(Records drawn from a dataset)
.....

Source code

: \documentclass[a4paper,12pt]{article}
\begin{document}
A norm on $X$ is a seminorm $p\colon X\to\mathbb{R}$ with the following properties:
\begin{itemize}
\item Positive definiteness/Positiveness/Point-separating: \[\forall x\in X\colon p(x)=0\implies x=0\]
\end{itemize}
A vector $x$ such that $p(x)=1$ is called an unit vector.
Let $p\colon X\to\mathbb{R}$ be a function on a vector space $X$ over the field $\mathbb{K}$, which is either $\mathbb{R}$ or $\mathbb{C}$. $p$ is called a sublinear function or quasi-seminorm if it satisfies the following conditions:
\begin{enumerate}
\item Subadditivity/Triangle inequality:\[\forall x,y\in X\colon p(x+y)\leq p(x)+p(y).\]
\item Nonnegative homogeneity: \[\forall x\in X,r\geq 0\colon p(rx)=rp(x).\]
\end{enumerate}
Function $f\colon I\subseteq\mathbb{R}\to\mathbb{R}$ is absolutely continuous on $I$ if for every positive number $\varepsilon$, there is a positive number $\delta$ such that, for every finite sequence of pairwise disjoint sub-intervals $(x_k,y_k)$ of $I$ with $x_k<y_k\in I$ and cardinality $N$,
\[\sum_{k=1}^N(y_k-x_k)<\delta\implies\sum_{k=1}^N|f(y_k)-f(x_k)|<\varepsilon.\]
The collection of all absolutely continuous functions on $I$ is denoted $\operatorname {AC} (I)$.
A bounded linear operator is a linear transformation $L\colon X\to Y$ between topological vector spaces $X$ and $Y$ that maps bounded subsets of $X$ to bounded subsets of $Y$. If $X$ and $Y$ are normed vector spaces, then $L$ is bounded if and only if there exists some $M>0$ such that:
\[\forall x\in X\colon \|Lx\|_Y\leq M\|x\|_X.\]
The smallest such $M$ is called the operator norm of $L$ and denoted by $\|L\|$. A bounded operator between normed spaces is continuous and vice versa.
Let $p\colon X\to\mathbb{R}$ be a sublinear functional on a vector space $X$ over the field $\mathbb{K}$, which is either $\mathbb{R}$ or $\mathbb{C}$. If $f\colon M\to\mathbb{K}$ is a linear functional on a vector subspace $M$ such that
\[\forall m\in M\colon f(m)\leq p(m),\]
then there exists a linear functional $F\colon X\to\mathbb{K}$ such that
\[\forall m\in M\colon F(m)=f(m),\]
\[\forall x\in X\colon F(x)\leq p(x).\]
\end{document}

.....

### About this exercise
Each line of the data should be given back exactly.

### Written response
Source code

: \documentclass[a4paper,12pt]{article}
\begin{document}
A norm on $X$ is a seminorm $p\colon X\to\mathbb{R}$ with the following properties:
\begin{itemize}
\item Positive definiteness/Positiveness/Point-separating: \[\forall x\in X\colon p(x)=0\implies x=0\]
\end{itemize}
A vector $x$ such that $p(x)=1$ is called an unit vector.
Let $p\colon X\to\mathbb{R}$ be a function on a vector space $X$ over the field $\mathbb{K}$, which is either $\mathbb{R}$ or $\mathbb{C}$. $p$ is called a sublinear function or quasi-seminorm if it satisfies the following conditions:
\begin{enumerate}
\item Subadditivity/Triangle inequality:\[\forall x,y\in X\colon p(x+y)\leq p(x)+p(y).\]
\item Nonnegative homogeneity: \[\forall x\in X,r\geq 0\colon p(rx)=rp(x).\]
\end{enumerate}
Function $f\colon I\subseteq\mathbb{R}\to\mathbb{R}$ is absolutely continuous on $I$ if for every positive number $\varepsilon$, there is a positive number $\delta$ such that, for every finite sequence of pairwise disjoint sub-intervals $(x_k,y_k)$ of $I$ with $x_k<y_k\in I$ and cardinality $N$,
\[\sum_{k=1}^N(y_k-x_k)<\delta\implies\sum_{k=1}^N|f(y_k)-f(x_k)|<\varepsilon.\]
The collection of all absolutely continuous functions on $I$ is denoted $\operatorname {AC} (I)$.
A bounded linear operator is a linear transformation $L\colon X\to Y$ between topological vector spaces $X$ and $Y$ that maps bounded subsets of $X$ to bounded subsets of $Y$. If $X$ and $Y$ are normed vector spaces, then $L$ is bounded if and only if there exists some $M>0$ such that:
\[\forall x\in X\colon \|Lx\|_Y\leq M\|x\|_X.\]
The smallest such $M$ is called the operator norm of $L$ and denoted by $\|L\|$. A bounded operator between normed spaces is continuous and vice versa.
Let $p\colon X\to\mathbb{R}$ be a sublinear functional on a vector space $X$ over the field $\mathbb{K}$, which is either $\mathbb{R}$ or $\mathbb{C}$. If $f\colon M\to\mathbb{K}$ is a linear functional on a vector subspace $M$ such that
\[\forall m\in M\colon f(m)\leq p(m),\]
then there exists a linear functional $F\colon X\to\mathbb{K}$ such that
\[\forall m\in M\colon F(m)=f(m),\]
\[\forall x\in X\colon F(x)\leq p(x).\]
\end{document}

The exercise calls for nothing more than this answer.